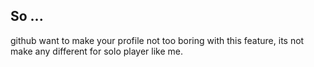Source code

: ## So ...

github want to make your profile not too boring with this feature, its not make any different for solo player like me.
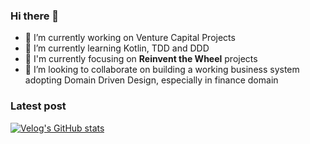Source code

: ### Hi there 👋
- 🔭 I’m currently working on Venture Capital Projects
- 🌱 I’m currently learning Kotlin, TDD and DDD
- 🎯 I'm currently focusing on **Reinvent the Wheel** projects
- 👯 I’m looking to collaborate on building a working business system adopting Domain Driven Design, especially in finance domain

### Latest post
[![Velog's GitHub stats](https://velog-readme-stats.vercel.app/api?name=aryumka)](https://velog.io/@aryumka)

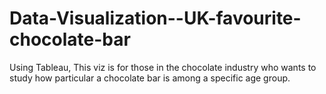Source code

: # Data-Visualization--UK-favourite-chocolate-bar
Using Tableau,
This viz is for those in the chocolate industry who wants to study how particular a chocolate bar is among a specific age group.
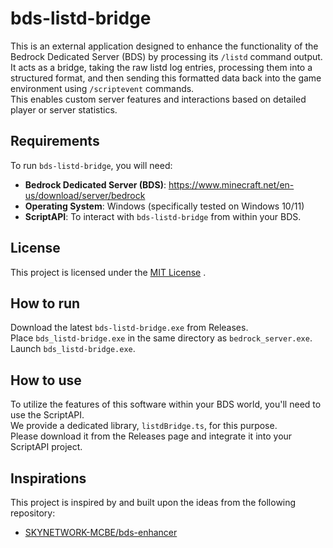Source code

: # bds-listd-bridge

This is an external application designed to enhance the functionality of the Bedrock Dedicated Server (BDS) by processing its `/listd` command output.  
It acts as a bridge, taking the raw listd log entries, processing them into a structured format, and then sending this formatted data back into the game environment using `/scriptevent` commands.  
This enables custom server features and interactions based on detailed player or server statistics.

## Requirements

To run `bds-listd-bridge`, you will need:

* **Bedrock Dedicated Server (BDS)**: https://www.minecraft.net/en-us/download/server/bedrock
* **Operating System**: Windows (specifically tested on Windows 10/11)
* **ScriptAPI**: To interact with `bds-listd-bridge` from within your BDS.

## License

This project is licensed under the [MIT License](LICENSE) .

## How to run

Download the latest `bds-listd-bridge.exe` from Releases.  
Place `bds_listd-bridge.exe` in the same directory as `bedrock_server.exe`.  
Launch `bds_listd-bridge.exe`.

## How to use

To utilize the features of this software within your BDS world, you'll need to use the ScriptAPI.  
We provide a dedicated library, `listdBridge.ts`, for this purpose.  
Please download it from the Releases page and integrate it into your ScriptAPI project.

## Inspirations

This project is inspired by and built upon the ideas from the following repository:

* [SKYNETWORK-MCBE/bds-enhancer](https://github.com/SKYNETWORK-MCBE/bds-enhancer)


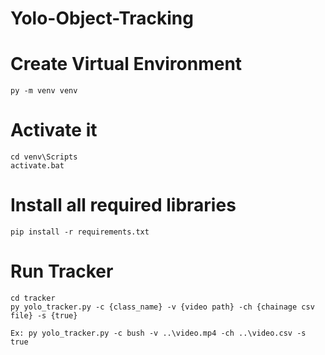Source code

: # Yolo-Object-Tracking

# Create Virtual Environment
	py -m venv venv
# Activate it
	cd venv\Scripts
	activate.bat

# Install all required libraries
	pip install -r requirements.txt

# Run Tracker
	cd tracker
	py yolo_tracker.py -c {class_name} -v {video path} -ch {chainage csv file} -s {true} 
	
	Ex: py yolo_tracker.py -c bush -v ..\video.mp4 -ch ..\video.csv -s true
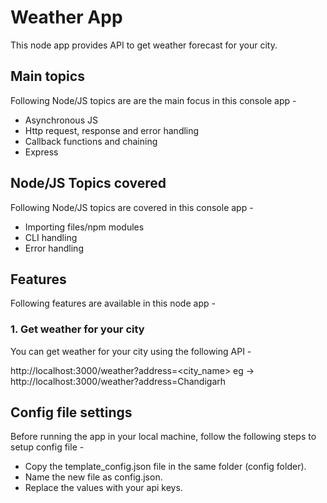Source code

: # Weather App

This node app provides API to get weather forecast for your city.

## Main topics

Following Node/JS topics are are the main focus in this console app - 

- Asynchronous JS
- Http request, response and error handling
- Callback functions and chaining
- Express

## Node/JS Topics covered

Following Node/JS topics are covered in this console app - 

- Importing files/npm modules
- CLI handling
- Error handling

## Features
Following features are available in this node app - 

### 1. Get weather for your city
You can get weather for your city using the following API - 

http://localhost:3000/weather?address=<city_name>
eg -> http://localhost:3000/weather?address=Chandigarh

## Config file settings
Before running the app in your local machine, follow the following steps to setup config file - 

- Copy the template_config.json file in the same folder (config folder).
- Name the new file as config.json.
- Replace the values with your api keys.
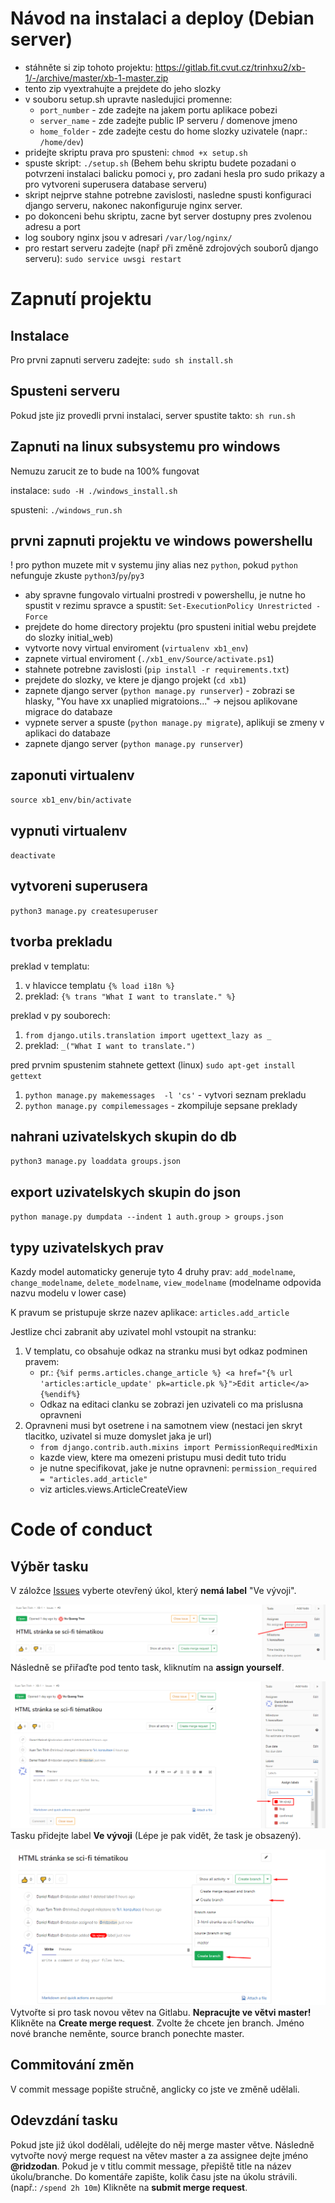 Návod na instalaci a deploy (Debian server)
===========================================
- stáhněte si zip tohoto projektu: https://gitlab.fit.cvut.cz/trinhxu2/xb-1/-/archive/master/xb-1-master.zip
- tento zip vyextrahujte a prejdete do jeho slozky
- v souboru setup.sh upravte nasledujici promenne:
    - `port_number` - zde zadejte na jakem portu aplikace pobezi
    - `server_name` - zde zadejte public IP serveru / domenove jmeno
    - `home_folder` - zde zadejte cestu do home slozky uzivatele (napr.: `/home/dev`)
- pridejte skriptu prava pro spusteni: `chmod +x setup.sh`
- spuste skript: `./setup.sh` (Behem behu skriptu budete pozadani o potvrzeni instalaci balicku pomoci `y`, pro zadani hesla pro sudo prikazy a pro vytvoreni superusera database serveru)
- skript nejprve stahne potrebne zavislosti, nasledne spusti konfiguraci django serveru, nakonec nakonfiguruje nginx server.
- po dokonceni behu skriptu, zacne byt server dostupny pres zvolenou adresu a port
- log soubory nginx jsou v adresari `/var/log/nginx/`
- pro restart serveru zadejte (např při změně zdrojových souborů django serveru): `sudo service uwsgi restart`

Zapnutí projektu
================


Instalace
---------
Pro prvni zapnuti serveru zadejte: `sudo sh install.sh`


Spusteni serveru
----------------
Pokud jste jiz provedli prvni instalaci, server spustite takto: `sh run.sh`


Zapnuti na linux subsystemu pro windows
---------------------------------------
Nemuzu zarucit ze to bude na 100% fungovat

instalace: `sudo -H ./windows_install.sh`

spusteni: `./windows_run.sh`


prvni zapnuti projektu ve windows powershellu
---------------------------------------------
! pro python muzete mit v systemu jiny alias nez `python`, pokud `python` nefunguje zkuste `python3`/`py`/`py3`

* aby spravne fungovalo virtualni prostredi v powershellu, je nutne ho spustit v rezimu spravce a spustit: `Set-ExecutionPolicy Unrestricted -Force`
* prejdete do home directory projektu (pro spusteni initial webu prejdete do slozky initial_web)
* vytvorte novy virtual enviroment (`virtualenv xb1_env`)
* zapnete virtual enviroment (`./xb1_env/Source/activate.ps1`)
* stahnete potrebne zavislosti (`pip install -r requirements.txt`)
* prejdete do slozky, ve ktere je django projekt (`cd xb1`)
* zapnete django server (`python manage.py runserver`) - zobrazi se hlasky, "You have xx unaplied migratoions..." -> nejsou aplikovane migrace do databaze
* vypnete server a spuste (`python manage.py migrate`), aplikuji se zmeny v aplikaci do databaze
* zapnete django server (`python manage.py runserver`)



zaponuti virtualenv
-------------------
`source xb1_env/bin/activate`


vypnuti virtualenv
------------------
`deactivate`


vytvoreni superusera
--------------------
`python3 manage.py createsuperuser`

tvorba prekladu
---------------
preklad v templatu:
 1. v hlavicce templatu `{% load i18n %}`
 2. preklad: `{% trans "What I want to translate." %}`

preklad v py souborech:
 1. `from django.utils.translation import ugettext_lazy as _`
 2. preklad: `_("What I want to translate.")`

pred prvnim spustenim stahnete gettext (linux) `sudo apt-get install gettext`
 1. `python manage.py makemessages  -l 'cs'` - vytvori seznam prekladu
 2. `python manage.py compilemessages` - zkompiluje sepsane preklady


nahrani uzivatelskych skupin do db
----------------------------------
`python3 manage.py loaddata groups.json`

export uzivatelskych skupin do json
-----------------------------------
`python manage.py dumpdata --indent 1 auth.group > groups.json`

typy uzivatelskych prav
-----------------------
Kazdy model automaticky generuje tyto 4 druhy prav:
`add_modelname`, `change_modelname`, `delete_modelname`, `view_modelname`
(modelname odpovida nazvu modelu v lower case)

K pravum se pristupuje skrze nazev aplikace: `articles.add_article`

Jestlize chci zabranit aby uzivatel mohl vstoupit na stranku:
1. V templatu, co obsahuje odkaz na stranku musi byt odkaz podminen pravem:
    - pr.: `{%if perms.articles.change_article %} <a href="{% url 'articles:article_update' pk=article.pk %}">Edit article</a> {%endif%}`
    - Odkaz na editaci clanku se zobrazi jen uzivateli co ma prislusna opravneni
2. Opravneni musi byt osetrene i na samotnem view (nestaci jen skryt tlacitko, uzivatel si muze domyslet jaka je url)
    - `from django.contrib.auth.mixins import PermissionRequiredMixin`
    - kazde view, ktere ma omezeni pristupu musi dedit tuto tridu
    - je nutne specifikovat, jake je nutne opravneni: `permission_required = "articles.add_article"`
    - viz articles.views.ArticleCreateView


Code of conduct
===============


Výběr tasku
-----------
V záložce [Issues](https://gitlab.fit.cvut.cz/trinhxu2/xb-1/issues) vyberte otevřený úkol, který **nemá label** "Ve vývoji".

![](images/assignEmployee.png)
Následně se přiřaďte pod tento task, kliknutím na **assign yourself**.

![](images/assignLabel.png)
Tasku přidejte label **Ve vývoji** (Lépe je pak vidět, že task je obsazený).

![](images/createBranch.png)
Vytvořte si pro task novou větev na Gitlabu. **Nepracujte ve větvi master!**
Klikněte na **Create merge request**.
Zvolte že chcete jen branch.
Jméno nové branche neměnte, source branch ponechte master.


Commitování změn
----------------
V commit message popište stručně, anglicky co jste ve změně udělali.


Odevzdání tasku
---------------
Pokud jste již úkol dodělali, udělejte do něj merge master větve.
Následně vytvořte nový merge request na větev master a za assignee dejte jméno **@ridzodan**.
Pokud je v titlu commit message, přepiště title na název úkolu/branche.
Do komentáře zapište, kolik času jste na úkolu strávili. (např.: `/spend 2h 10m`)
Klikněte na **submit merge request**.
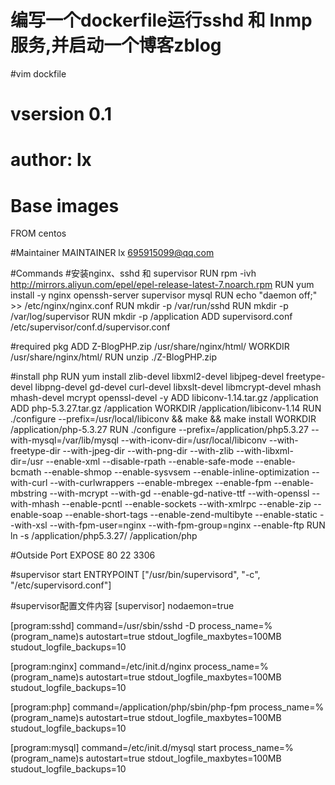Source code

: # 编写一个dockerfile运行sshd 和 lnmp服务,并启动一个博客zblog
#vim dockfile

# vsersion 0.1
# author: lx
# Base images
FROM centos

#Maintainer
MAINTAINER lx 695915099@qq.com

#Commands
#安装nginx、sshd 和 supervisor
RUN rpm -ivh http://mirrors.aliyun.com/epel/epel-release-latest-7.noarch.rpm
RUN yum install -y nginx openssh-server supervisor mysql
RUN echo "daemon off;" >> /etc/nginx/nginx.conf
RUN mkdir -p /var/run/sshd
RUN mkdir -p /var/log/supervisor
RUN mkdir -p /application
ADD supervisord.conf /etc/supervisor/conf.d/supervisor.conf

#required pkg
ADD Z-BlogPHP.zip /usr/share/nginx/html/
WORKDIR /usr/share/nginx/html/
RUN unzip ./Z-BlogPHP.zip

#install php
RUN yum install zlib-devel libxml2-devel libjpeg-devel freetype-devel libpng-devel gd-devel curl-devel libxslt-devel libmcrypt-devel mhash mhash-devel mcrypt openssl-devel  -y
ADD libiconv-1.14.tar.gz /application
ADD php-5.3.27.tar.gz /application
WORKDIR /application/libiconv-1.14
RUN ./configure --prefix=/usr/local/libiconv && make && make install
WORKDIR /application/php-5.3.27
RUN ./configure --prefix=/application/php5.3.27 --with-mysql=/var/lib/mysql --with-iconv-dir=/usr/local/libiconv --with-freetype-dir --with-jpeg-dir --with-png-dir --with-zlib --with-libxml-dir=/usr --enable-xml --disable-rpath --enable-safe-mode --enable-bcmath --enable-shmop --enable-sysvsem --enable-inline-optimization --with-curl --with-curlwrappers --enable-mbregex --enable-fpm --enable-mbstring --with-mcrypt --with-gd --enable-gd-native-ttf --with-openssl --with-mhash --enable-pcntl --enable-sockets --with-xmlrpc --enable-zip --enable-soap --enable-short-tags --enable-zend-multibyte --enable-static --with-xsl --with-fpm-user=nginx --with-fpm-group=nginx --enable-ftp
RUN ln -s /application/php5.3.27/ /application/php

#Outside Port
EXPOSE 80 22 3306

#supervisor start
ENTRYPOINT ["/usr/bin/supervisord", "-c", "/etc/supervisord.conf"]

#supervisor配置文件内容
[supervisor]
nodaemon=true

[program:sshd]
command=/usr/sbin/sshd -D
process_name=%(program_name)s
autostart=true
stdout_logfile_maxbytes=100MB
studout_logfile_backups=10

[program:nginx]
command=/etc/init.d/nginx
process_name=%(program_name)s
autostart=true
stdout_logfile_maxbytes=100MB
studout_logfile_backups=10

[program:php]
command=/application/php/sbin/php-fpm
process_name=%(program_name)s
autostart=true
stdout_logfile_maxbytes=100MB
studout_logfile_backups=10

[program:mysql]
command=/etc/init.d/mysql start
process_name=%(program_name)s
autostart=true
stdout_logfile_maxbytes=100MB
studout_logfile_backups=10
__________________________________________________
Each line of the material with the word "stranku" in it should be listed.

> **Result of the task**
Jestlize chci zabranit aby uzivatel mohl vstoupit na stranku:
1. V templatu, co obsahuje odkaz na stranku musi byt odkaz podminen pravem:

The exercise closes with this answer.